Le coût qu’entraînerait l’arrêt de l’émission de la majorité des gaz à effet de serre est élevé. On estime que passer à un modèle énergétique où les énergies renouvelables couvriraient 80% des besoins coûterait quelque 15’000 milliards de dollars. Au total, la facture pour les ramener à zéro net pourrait se monter à 50’000 milliards de dollars, selon une étude de Morgan Stanley [8]. Cela paraît une somme incroyable, mais ce n’est rien comparé à ce que cela coûterait si on ne faisait rien. Selon une étude publiée dans la revue Nature [9], réduire les émissions pour atteindre l’objectif des Accords de Paris, soit garder la température entre 1,5 et 2°C supérieure aux niveaux préindustriels représenterait un coût, d’aujourd’hui à 2100, de plus de 600’000 milliards de dollars, mais ne rien faire (bussiness as usual) entraînerait un coût allant jusqu’à 2’197’000 milliards. Pour se faire une idée, le PIB mondial est d’un peu plus de 87’000 milliards.

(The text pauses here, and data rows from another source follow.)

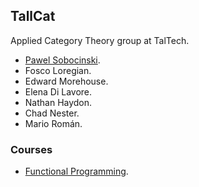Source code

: ## TallCat

Applied Category Theory group at TalTech.

 * [Pawel Sobocinski](https://www.ioc.ee/~pawel/).
 * Fosco Loregian.
 * Edward Morehouse.
 * Elena Di Lavore.
 * Nathan Haydon.
 * Chad Nester.
 * Mario Román.
 
### Courses
 
  * [Functional Programming](CourseFunctionalProgramming.html).

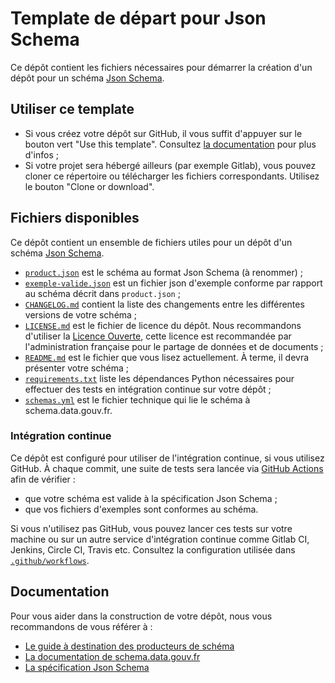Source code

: # Template de départ pour Json Schema

Ce dépôt contient les fichiers nécessaires pour démarrer la création d'un dépôt pour un schéma [Json Schema](https://json-schema.org/).

## Utiliser ce template

- Si vous créez votre dépôt sur GitHub, il vous suffit d'appuyer sur le bouton vert "Use this template". Consultez [la documentation](https://help.github.com/en/github/creating-cloning-and-archiving-repositories/creating-a-repository-from-a-template) pour plus d'infos ;
- Si votre projet sera hébergé ailleurs (par exemple Gitlab), vous pouvez cloner ce répertoire ou télécharger les fichiers correspondants. Utilisez le bouton "Clone or download".

## Fichiers disponibles

Ce dépôt contient un ensemble de fichiers utiles pour un dépôt d'un schéma [Json Schema](https://json-schema.org/).

- [`product.json`](product.json) est le schéma au format Json Schema (à renommer) ;
- [`exemple-valide.json`](exemple-valide.json) est un fichier json d'exemple conforme par rapport au schéma décrit dans `product.json`  ;
- [`CHANGELOG.md`](CHANGELOG.md) contient la liste des changements entre les différentes versions de votre schéma ;
- [`LICENSE.md`](LICENSE.md) est le fichier de licence du dépôt. Nous recommandons d'utiliser la [Licence Ouverte](https://www.etalab.gouv.fr/licence-ouverte-open-licence), cette licence est recommandée par l'administration française pour le partage de données et de documents ;
- [`README.md`](README.md) est le fichier que vous lisez actuellement. À terme, il devra présenter votre schéma ;
- [`requirements.txt`](requirements.txt) liste les dépendances Python nécessaires pour effectuer des tests en intégration continue sur votre dépôt ;
- [`schemas.yml`](schema.yml) est le fichier technique qui lie le schéma à schema.data.gouv.fr.

### Intégration continue

Ce dépôt est configuré pour utiliser de l'intégration continue, si vous utilisez GitHub. À chaque commit, une suite de tests sera lancée via [GitHub Actions](https://github.com/features/actions) afin de vérifier :

- que votre schéma est valide à la spécification Json Schema ;
- que vos fichiers d'exemples sont conformes au schéma.

Si vous n'utilisez pas GitHub, vous pouvez lancer ces tests sur votre machine ou sur un autre service d'intégration continue comme Gitlab CI, Jenkins, Circle CI, Travis etc. Consultez la configuration utilisée dans [`.github/workflows`](.github/workflows).


## Documentation

Pour vous aider dans la construction de votre dépôt, nous vous recommandons de vous référer à :

- [Le guide à destination des producteurs de schéma](https://guides.data.gouv.fr/guides-open-data/guide-qualite/maitriser-les-schemas-de-donnees)
- [La documentation de schema.data.gouv.fr](https://schema.data.gouv.fr)
- [La spécification Json Schema](https://json-schema.org/)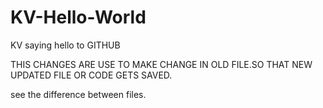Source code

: # KV-Hello-World
KV saying hello to GITHUB

THIS CHANGES ARE USE TO MAKE CHANGE IN OLD FILE.SO THAT NEW UPDATED FILE OR CODE GETS SAVED.


see the difference between files.
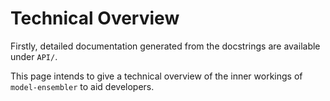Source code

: # Technical Overview
Firstly, detailed documentation generated from the docstrings are available
under `API/`. 

This page intends to give a technical overview of the inner workings of `model-ensembler`
to aid developers.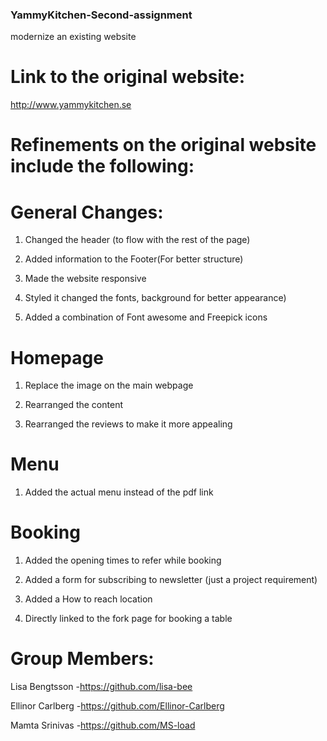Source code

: ### YammyKitchen-Second-assignment
modernize an existing website

# Link to the original website:
http://www.yammykitchen.se


# Refinements on the original website include the following:
# General Changes:
1. Changed the header (to flow with the rest of the page)

2. Added information to the Footer(For better structure)

3. Made the website responsive

4. Styled it changed the fonts, background for better appearance)

5. Added a combination of Font awesome and Freepick icons

# Homepage
1. Replace the image on the main webpage

2. Rearranged the content

3. Rearranged the reviews to make it more appealing

# Menu
1. Added the actual menu instead of the pdf link

# Booking
1. Added the opening times to refer while booking

2. Added a form for subscribing to newsletter (just a project requirement)

3. Added a How to reach location

4. Directly linked to the fork page for booking a table 

# Group Members:
Lisa Bengtsson -https://github.com/lisa-bee

Ellinor Carlberg -https://github.com/Ellinor-Carlberg

Mamta Srinivas -https://github.com/MS-load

La question à se poser aujourd’hui n’est pas de savoir s’il faut payer ce montant pour régler un dommage, mais de qui doit le payer. Les grandes entreprises n’auront aucun scrupule à utiliser leur influence pour se présenter comme la seule bouée de sauvetage possible face à la catastrophe, nous parlant comme si seul le secteur privé pouvait entreprendre la dure tâche de la transition énergétique. Là oui, elles utilisent le discours de la « responsabilité individuelle » pour que les États les arrosent d’argent sous forme de subventions publiques, et par-dessus le marché, nous devrions les remercier de sauver la planète. C’est insultant.

Ceux qui se sont couverts d’or en détruisant la planète sont ceux qui doivent payer la facture pour réparer ce qui peut encore l’être. Et ils ont l’argent pour le faire. Selon le rapport sur la Richesse Globale du Crédit Suisse, 0,6% des plus riches de la planète amassent quasiment le 45% de toutes les richesses [10]. Presque 160 billions de dollars. Bien assez pour atteindre les objectifs proposés sans cesser d’être les plus riches. Et s’ils ne veulent pas, qui sait, il est peut-être temps que les États reprennent une fois pour toutes les rênes et nationalisent les entreprises polluantes, obligent ceux qui ont le plus à payer leurs impôts et créent une alternative à ce capitalisme sauvage qui ne se contente plus de menacer nos modes de vie, mais bien notre existence-même. C’est littéralement une question de vie ou de mort.

Je souhaiterais pouvoir être optimiste. J’aimerais croire qu’une telle alternative est possible. Mais j’ai très peur que nous retombions une énième fois dans le piège d’un capitalisme peint en vert mais, mais dont le cœur reste noir comme du charbon.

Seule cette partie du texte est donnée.